## [Task inputs]

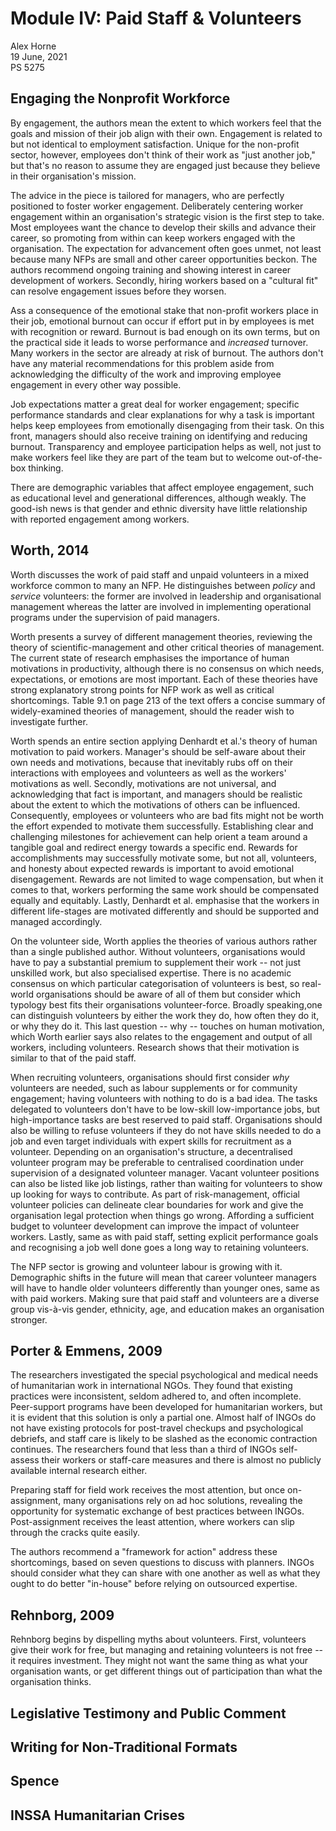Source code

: # Module IV: Paid Staff & Volunteers

Alex Horne\
19 June, 2021\
PS 5275

## Engaging the Nonprofit Workforce

By engagement, the authors mean the extent to which workers feel that the goals and mission of their job align with their own. Engagement is related to but not identical to employment satisfaction. Unique for the non-profit sector, however, employees don't think of their work as "just another job," but that's no reason to assume they are engaged just because they believe in their organisation's mission.

The advice in the piece is tailored for managers, who are perfectly positioned to foster worker engagement. Deliberately centering worker engagement within an organisation's strategic vision is the first step to take. Most employees want the chance to develop their skills and advance their career, so promoting from within can keep workers engaged with the organisation. The expectation for advancement often goes unmet, not least because many NFPs are small and other career opportunities beckon. The authors recommend ongoing training and showing interest in career development of workers. Secondly, hiring workers based on a "cultural fit" can resolve engagement issues before they worsen.

Ass a consequence of the emotional stake that non-profit workers place in their job, emotional burnout can occur if effort put in by employees is met with recognition or reward. Burnout is bad enough on its own terms, but on the practical side it leads to worse performance and *increased* turnover. Many workers in the sector are already at risk of burnout. The authors don't have any material recommendations for this problem aside from acknowledging the difficulty of the work and improving employee engagement in every other way possible.  

Job expectations matter a great deal for worker engagement; specific performance standards and clear explanations for why a task is important helps keep employees from emotionally disengaging from their task. On this front, managers should also receive training on identifying and reducing burnout. Transparency and employee participation helps as well, not just to make workers feel like they are part of the team but to welcome out-of-the-box thinking.

There are demographic variables that affect employee engagement, such as educational level and generational differences, although weakly. The good-ish news is that gender and ethnic diversity have little relationship with reported engagement among workers. 

## Worth, 2014

Worth discusses the work of paid staff and unpaid volunteers in a mixed workforce common to many an NFP. He distinguishes between *policy* and *service* volunteers: the former are involved in leadership and organisational management whereas the latter are involved in implementing operational programs under the supervision of paid managers. 

Worth presents a survey of different management theories, reviewing the theory of scientific-management and other critical theories of management. The current state of research emphasises the importance of human motivations in productivity, although there is no consensus on which needs, expectations, or emotions are most important. Each of these theories have strong explanatory strong points for NFP work as well as critical shortcomings. Table 9.1 on page 213 of the text offers a concise summary of widely-examined theories of management, should the reader wish to investigate further. 

Worth spends an entire section applying Denhardt et al.'s theory of human motivation to paid workers. Manager's should be self-aware about their own needs and motivations, because that inevitably rubs off on their interactions with employees and volunteers as well as the workers' motivations as well. Secondly, motivations are not universal, and acknowledging that fact is important, and managers should be realistic about the extent to which the motivations of others can be influenced. Consequently, employees or volunteers who are bad fits might not be worth the effort expended to motivate them successfully. Establishing clear and challenging milestones for achievement can help orient a team around a tangible goal and redirect energy towards a specific end. Rewards for accomplishments may successfully motivate some, but not all, volunteers, and honesty about expected rewards is important to avoid emotional disengagement. Rewards are not limited to wage compensation, but when it comes to that, workers performing the same work should be compensated equally and equitably. Lastly, Denhardt et al. emphasise that the workers in different life-stages are motivated differently and should be supported and managed accordingly. 

On the volunteer side, Worth applies the theories of various authors rather than a single published author. Without volunteers, organisations would have to pay a substantial premium to supplement their work -- not just unskilled work, but also specialised expertise. There is no academic consensus on which particular categorisation of volunteers is best, so real-world organisations should be aware of all of them but consider which typology best fits their organisations volunteer-force. Broadly speaking,one can distinguish volunteers by either the work they do, how often they do it, or why they do it. This last question -- why -- touches on human motivation, which Worth earlier says also relates to the engagement and output of all workers, including volunteers. Research shows that their motivation is similar to that of the paid staff.  

When recruiting volunteers, organisations should first consider *why* volunteers are needed, such as labour supplements or for community engagement; having volunteers with nothing to do is a bad idea. The tasks delegated to volunteers don't have to be low-skill low-importance jobs, but high-importance tasks are best reserved to paid staff. Organisations should also be willing to refuse volunteers if they do not have skills needed to do a job and even target individuals with expert skills for recruitment as a volunteer. Depending on an organisation's structure, a decentralised volunteer program may be preferable to centralised coordination under supervision of a designated volunteer manager. Vacant volunteer positions can also be listed like job listings, rather than waiting for volunteers to show up looking for ways to contribute. As part of risk-management, official volunteer policies can delineate clear boundaries for work and give the organisation legal protection when things go wrong. Affording a sufficient budget to volunteer development can improve the impact of volunteer workers. Lastly, same as with paid staff, setting explicit performance goals and recognising a job well done goes a long way to retaining volunteers.

The NFP sector is growing and volunteer labour is growing with it. Demographic shifts in the future will mean that career volunteer managers will have to handle older volunteers differently than younger ones, same as with paid workers. Making sure that paid staff and volunteers are a diverse group vis-à-vis gender, ethnicity, age, and education makes an organisation stronger.  

## Porter & Emmens, 2009

The researchers investigated the special psychological and medical needs of humanitarian work in international NGOs. They found that existing practices were inconsistent, seldom adhered to, and often incomplete. Peer-support programs have been developed for humanitarian workers, but it is evident that this solution is only a partial one. Almost half of INGOs do not have existing protocols for post-travel checkups and psychological debriefs, and staff care is likely to be slashed as the economic contraction continues. The researchers found that less than a third of INGOs self-assess their workers or staff-care measures and there is almost no publicly available internal research either. 

Preparing staff for field work receives the most attention, but once on-assignment, many organisations rely on ad hoc solutions, revealing the opportunity for systematic exchange of best practices between INGOs. Post-assignment receives the least attention, where workers can slip through the cracks quite easily.

The authors recommend a "framework for action" address these shortcomings, based on seven questions to discuss with planners. INGOs should consider what they can share with one another as well as what they ought to do better "in-house" before relying on outsourced expertise.  

## Rehnborg, 2009

Rehnborg begins by dispelling myths about volunteers. First, volunteers give their work for free, but managing and retaining volunteers is not free -- it requires investment. They might not want the same thing as what your organisation wants, or get different things out of participation than what the organisation thinks.

## Legislative Testimony and Public Comment

## Writing for Non-Traditional Formats

## Spence

## INSSA Humanitarian Crises


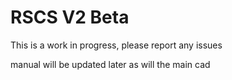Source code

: # RSCS V2 Beta

This is a work in progress, please report any issues

manual will be updated later as will the main cad

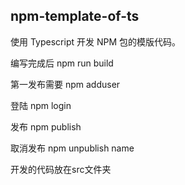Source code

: 
## npm-template-of-ts

使用 Typescript 开发 NPM 包的模版代码。   

编写完成后 npm run build  

第一发布需要 npm adduser  

登陆 npm login

发布 npm publish  

取消发布 npm unpublish name  

开发的代码放在src文件夹  





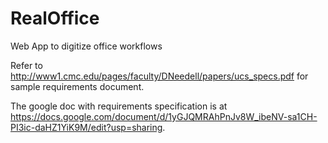 # RealOffice
Web App to digitize office workflows 

Refer to http://www1.cmc.edu/pages/faculty/DNeedell/papers/ucs_specs.pdf for sample requirements document.

The google doc with requirements specification is at https://docs.google.com/document/d/1yGJQMRAhPnJv8W_ibeNV-sa1CH-PI3ic-daHZ1YiK9M/edit?usp=sharing.
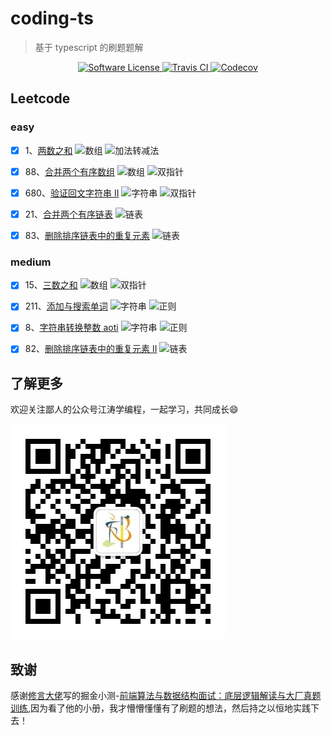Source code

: # coding-ts

> 基于 typescript 的刷题题解

<p align="center">
  <a href="LICENSE">
    <img src="https://img.shields.io/badge/license-MIT-brightgreen.svg?style=flat-square" alt="Software License" />
  </a>
  <a href="https://travis-ci.com/github/ataola/coding-ts" target="_blank" rel="noopener noreferrer">
    <img alt="Travis CI" src="https://img.shields.io/travis/ataola/coding-ts.svg">
  </a>
  <a href="https://codecov.io/gh/ataola/coding-ts" target="_blank" rel="noopener noreferrer">
    <img alt="Codecov" src="https://img.shields.io/codecov/c/github/ataola/coding-ts.svg">
  </a>
</p>

## Leetcode

### easy

- [x] 1、[两数之和](https://leetcode-cn.com/problems/two-sum/) ![数组](https://img.shields.io/badge/-数组-blue) ![加法转减法](https://img.shields.io/badge/-加法转减法-blue)

- [x] 88、[合并两个有序数组](https://leetcode-cn.com/problems/merge-sorted-array/) ![数组](https://img.shields.io/badge/-数组-blue) ![双指针](https://img.shields.io/badge/-双指针-blue)

- [x] 680、[验证回文字符串 II](https://leetcode-cn.com/problems/valid-palindrome-ii/) ![字符串](https://img.shields.io/badge/-字符串-blue) ![双指针](https://img.shields.io/badge/-双指针-blue)

- [x] 21、[合并两个有序链表](https://leetcode-cn.com/problems/merge-two-sorted-lists/) ![链表](https://img.shields.io/badge/-链表-blue)

- [x] 83、[删除排序链表中的重复元素](https://leetcode-cn.com/problems/remove-duplicates-from-sorted-list/) ![链表](https://img.shields.io/badge/-链表-blue)

### medium

- [x] 15、[三数之和](https://leetcode-cn.com/problems/3sum/) ![数组](https://img.shields.io/badge/-数组-blue) ![双指针](https://img.shields.io/badge/-双指针-blue)

- [x] 211、[添加与搜索单词](https://leetcode-cn.com/problems/design-add-and-search-words-data-structure/) ![字符串](https://img.shields.io/badge/-字符串-blue) ![正则](https://img.shields.io/badge/-正则-blue)

- [x] 8、[字符串转换整数 aoti](https://leetcode-cn.com/problems/string-to-integer-atoi/) ![字符串](https://img.shields.io/badge/-字符串-blue) ![正则](https://img.shields.io/badge/-正则-blue)

- [x] 82、[删除排序链表中的重复元素 II](https://leetcode-cn.com/problems/remove-duplicates-from-sorted-list-ii/) ![链表](https://img.shields.io/badge/-链表-blue)

## 了解更多

欢迎关注鄙人的公众号江涛学编程，一起学习，共同成长:smile:

![](img/qrcode.jpg)

## 致谢

感谢[修言大佬](https://juejin.cn/user/2400989094885495)写的掘金小测-[前端算法与数据结构面试：底层逻辑解读与大厂真题训练](https://juejin.cn/book/6844733800300150797),因为看了他的小册，我才懵懵懂懂有了刷题的想法，然后持之以恒地实践下去！
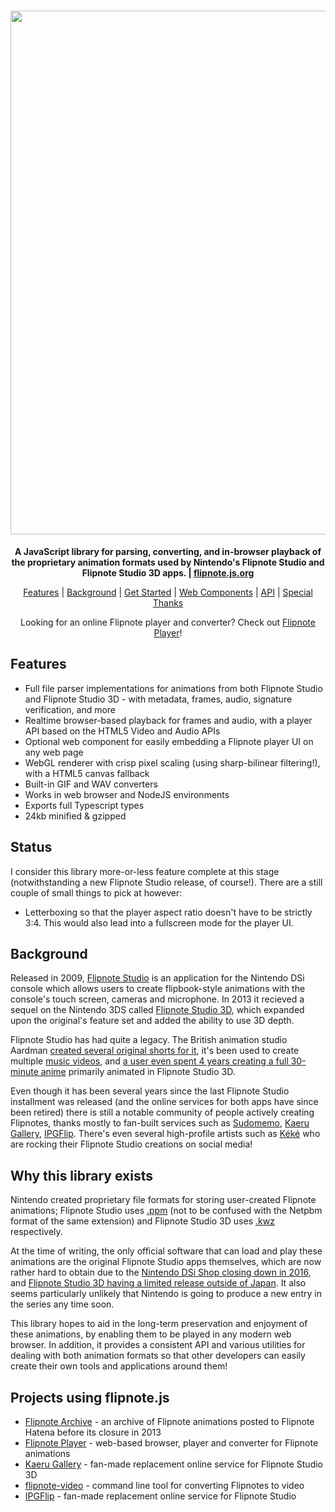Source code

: <h1 align="center"><a href="//flipnote.js.org" target="blank"><img width="838px" src="https://raw.githubusercontent.com/jaames/flipnote.js/master/assets/ghbanner@2x.png"/></a></h1>

<p align="center">
  <b>A JavaScript library for parsing, converting, and in-browser playback of the proprietary animation formats used by Nintendo's Flipnote Studio and Flipnote Studio 3D apps. | <a href="//flipnote.js.org" target="blank">flipnote.js.org</a></b>
</p>

<p align="center">
   <a href="#features">Features</a> | <a href="#background">Background</a> | <a href="https://flipnote.js.org/pages/docs/get-started.html">Get Started</a> | <a href="https://flipnote.js.org/pages/docs/web-components.html">Web Components</a> | <a href="https://flipnote.js.org/globals.html">API</a> | <a href="https://flipnote.js.org/pages/docs/acknowledgements.html">Special Thanks</a>
</p>

<p align="center">
  Looking for an online Flipnote player and converter? Check out <a href="https://flipnote.rakujira.jp/">Flipnote Player</a>!
</p>

## Features

* Full file parser implementations for animations from both Flipnote Studio and Flipnote Studio 3D - with metadata, frames, audio, signature verification, and more
* Realtime browser-based playback for frames and audio, with a player API based on the HTML5 Video and Audio APIs
* Optional web component for easily embedding a Flipnote player UI on any web page
* WebGL renderer with crisp pixel scaling (using sharp-bilinear filtering!), with a HTML5 canvas fallback
* Built-in GIF and WAV converters
* Works in web browser and NodeJS environments
* Exports full Typescript types
* 24kb minified & gzipped

## Status

I consider this library more-or-less feature complete at this stage (notwithstanding a new Flipnote Studio release, of course!). There are a still couple of small things to pick at however:

* Letterboxing so that the player aspect ratio doesn't have to be strictly 3:4. This would also lead into a fullscreen mode for the player UI.

## Background

Released in 2009, [Flipnote Studio](https://en.wikipedia.org/wiki/Flipnote_Studio) is an application for the Nintendo DSi console which allows users to create flipbook-style animations with the console's touch screen, cameras and microphone. In 2013 it recieved a sequel on the Nintendo 3DS called [Flipnote Studio 3D](https://en.wikipedia.org/wiki/Flipnote_Studio_3D), which expanded upon the original's feature set and added the ability to use 3D depth.

Flipnote Studio has had quite a legacy. The British animation studio Aardman [created several original shorts for it](https://www.nintendolife.com/news/2009/12/aardman_create_zelda_flipnote), it's been used to create multiple [music videos](https://www.youtube.com/watch?v=K3m3_7RoGZk), and [a user even spent 4 years creating a full 30-minute anime](https://nintendoeverything.com/3ds-user-spends-four-years-making-an-anime-in-flipnote-studio-3d/) primarily animated in Flipnote Studio 3D.

Even though it has been several years since the last Flipnote Studio installment was released (and the online services for both apps have since been retired) there is still a notable community of people actively creating Flipnotes, thanks mostly to fan-built services such as [Sudomemo](https://www.sudomemo.net/), [Kaeru Gallery](https://gallery.kaeru.world/), [IPGFlip](https://ipgflip.xyz/). There's even several high-profile artists such as [Kéké](https://twitter.com/Kekeflipnote) who are rocking their Flipnote Studio creations on social media!

## Why this library exists

Nintendo created proprietary file formats for storing user-created Flipnote animations; Flipnote Studio uses [.ppm](https://github.com/Flipnote-Collective/flipnote-studio-docs/wiki/PPM-format) (not to be confused with the Netpbm format of the same extension) and Flipnote Studio 3D uses [.kwz](https://github.com/Flipnote-Collective/flipnote-studio-3d-docs/wiki/KWZ-Format) respectively. 

At the time of writing, the only official software that can load and play these animations are the original Flipnote Studio apps themselves, which are now rather hard to obtain due to the [Nintendo DSi Shop closing down in 2016](https://www.nintendo.co.uk/News/2016/March/Important-information-about-the-discontinuation-of-the-Nintendo-DSi-Shop-1095977.html), and [Flipnote Studio 3D having a limited release outside of Japan](https://www.nintendolife.com/news/2016/03/reminder_flipnote_studio_3d_debuting_in_europe_as_my_nintendo_account_incentive). It also seems particularly unlikely that Nintendo is going to produce a new entry in the series any time soon.

This library hopes to aid in the long-term preservation and enjoyment of these animations, by enabling them to be played in any modern web browser. In addition, it provides a consistent API and various utilities for dealing with both animation formats so that other developers can easily create their own tools and applications around them!

## Projects using flipnote.js

* [Flipnote Archive](https://archive.sudomemo.net/) - an archive of Flipnote animations posted to Flipnote Hatena before its closure in 2013
* [Flipnote Player](http://flipnote.rakujira.jp/) - web-based browser, player and converter for Flipnote animations
* [Kaeru Gallery](https://gallery.kaeru.world/) - fan-made replacement online service for Flipnote Studio 3D
* [flipnote-video](https://github.com/jaames/flipnote-video) - command line tool for converting Flipnotes to video
* [IPGFlip](https://ipgflip.xyz/) - fan-made replacement online service for Flipnote Studio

## [Work required]
In the material above, transcribe exactly the lines beginning at the one with "Ass a consequence" and ending at the one with "## Worth, 2014", both included.

## [Output of the task]
Ass a consequence of the emotional stake that non-profit workers place in their job, emotional burnout can occur if effort put in by employees is met with recognition or reward. Burnout is bad enough on its own terms, but on the practical side it leads to worse performance and *increased* turnover. Many workers in the sector are already at risk of burnout. The authors don't have any material recommendations for this problem aside from acknowledging the difficulty of the work and improving employee engagement in every other way possible.  

Job expectations matter a great deal for worker engagement; specific performance standards and clear explanations for why a task is important helps keep employees from emotionally disengaging from their task. On this front, managers should also receive training on identifying and reducing burnout. Transparency and employee participation helps as well, not just to make workers feel like they are part of the team but to welcome out-of-the-box thinking.

There are demographic variables that affect employee engagement, such as educational level and generational differences, although weakly. The good-ish news is that gender and ethnic diversity have little relationship with reported engagement among workers. 

## Worth, 2014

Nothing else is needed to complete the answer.